Fares Hezam Al-Ostoot
Department of Biochemistry, Faculty of Education & Science, Al-Baydha University, Yemen; Corresponding author.
Sajda Ashraf
Dr.PanjwaniCenter for Molecular Medicine and Drug Research, International Center for Chemical and Biological Sciences, University of Karachi, Karachi 75270, Pakistan
Karim Chkirate
Laboratory of Heterocyclic Organic Chemistry URAC 21, Pharmacochemistry Competence Center, Av. Ibn Battouta, BP 1014, Faculty of Sciences, Mohammed V University in Rabat, 10010, Morocco
Majed S. Aljohani
Department of Chemistry, Faculty of Science, Taibah University, Yanbu, Saudi Arabia
Hussam Y. Alharbi
Department of Chemistry, Faculty of Science, Taibah University, Yanbu, Saudi Arabia
Shafeek Buhlak
Department of Chemistry, Abantİzzet Baysal University, 14280 Bolu, Turkey
Mohamed El Hafi
Laboratory of Heterocyclic Organic Chemistry URAC 21, Pharmacochemistry Competence Center, Av. Ibn Battouta, BP 1014, Faculty of Sciences, Mohammed V University in Rabat, 10010, Morocco
Luc Van Meervelt
Laboratory of Biomolecular Architecture, Department of Chemistry, KU Leuven, Celestijnenlaan 200F, Leuven, B-3001, Belgium
Basheer M. Al-Maswari
Department of Chemistry, Yuvaraja's College, University of Mysore, Mysuru, Karnataka 570005, India
El Mokhtar Essassi
Laboratory of Heterocyclic Organic Chemistry URAC 21, Pharmacochemistry Competence Center, Av. Ibn Battouta, BP 1014, Faculty of Sciences, Mohammed V University in Rabat, 10010, Morocco
Youssef Ramli
Laboratory of Medicinal Chemistry, Drug Sciences Research Center, Faculty of Medicine and Pharmacy, Mohammed V University in Rabat, Morocco
Overall, drug design is a dynamic and evolving field, with researchers constantly working to improve their understanding of molecular interactions, develop new computational methods, and explore innovative techniques for creating effective and safe medications.

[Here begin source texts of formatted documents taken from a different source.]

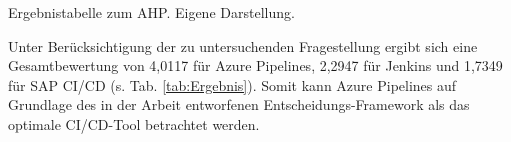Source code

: \begin{center}
	\begin{table}[H]
		\centering
		\caption[Ergebnistabelle zum AHP]{Ergebnistabelle zum AHP. Eigene Darstellung.}
		\label{tab:Ergebnis}
	\end{table}
\end{center}
\vspace*{-15mm}
Unter Berücksichtigung der zu untersuchenden Fragestellung ergibt sich eine Gesamtbewertung von 4,0117 für Azure Pipelines, 2,2947 für Jenkins und 1,7349 für SAP CI/CD (s. Tab. \ref{tab:Ergebnis}). Somit kann Azure Pipelines auf Grundlage des in der Arbeit entworfenen Entscheidungs-Framework als das optimale CI/CD-Tool betrachtet werden.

The process can involve steps such as the identification of targets, the discovery of lead compounds, lead optimization, preliminary testing, human trials, regulatory approval and finally post-marketing surveillance, all aimed at bringing a new drug from concept to market. In this article, the synthesis of the novel triazolequinoxalin (TZQ) 1-((1-hexyl-1H-1,2,3-triazol-5-yl)methyl)-3-phenylquinoxalin-2(1H)-one (4) is reported. The structure has been identified with a variety of spectroscopic methods (1H, 13C NMR, and LC-MS) and finally, the structure has been determined by X-ray diffraction (XRD) studies. The TZQ molecule has crystallized in the monoclinic space C2/c group with unit cell dimensions a = 41.201(2) Å, b = 10.6339(6) Å, c = 9.4997(4) Å, β = 93.904(4). The crystal structure is stabilized by intermolecular interactions (N–H ⋯ O and N–H … Cg) occurring within the molecule. The presence of these intermolecular interactions is evaluated through analysis of Hirshfeld surfaces (HS) and two-dimensional (2D) chemical fingerprints map. Additionally, energy frameworks were employed to identify the prevailing interaction energy influencing the molecular arrangement. Density Functional Theory (DFT) calculations were computed to establish concurrence between theoretical and experimental results. Furthermore, the HOMO-LUMO energy levels were determined using the B3LYP/6-31+G(d, p) level of theory. Finally, molecular docking was used to predict the anti-cancer activity of the compound (4) against PFKFB3 kinase and presented noticeable hydrophilic and hydrophobic interactions at the active site region.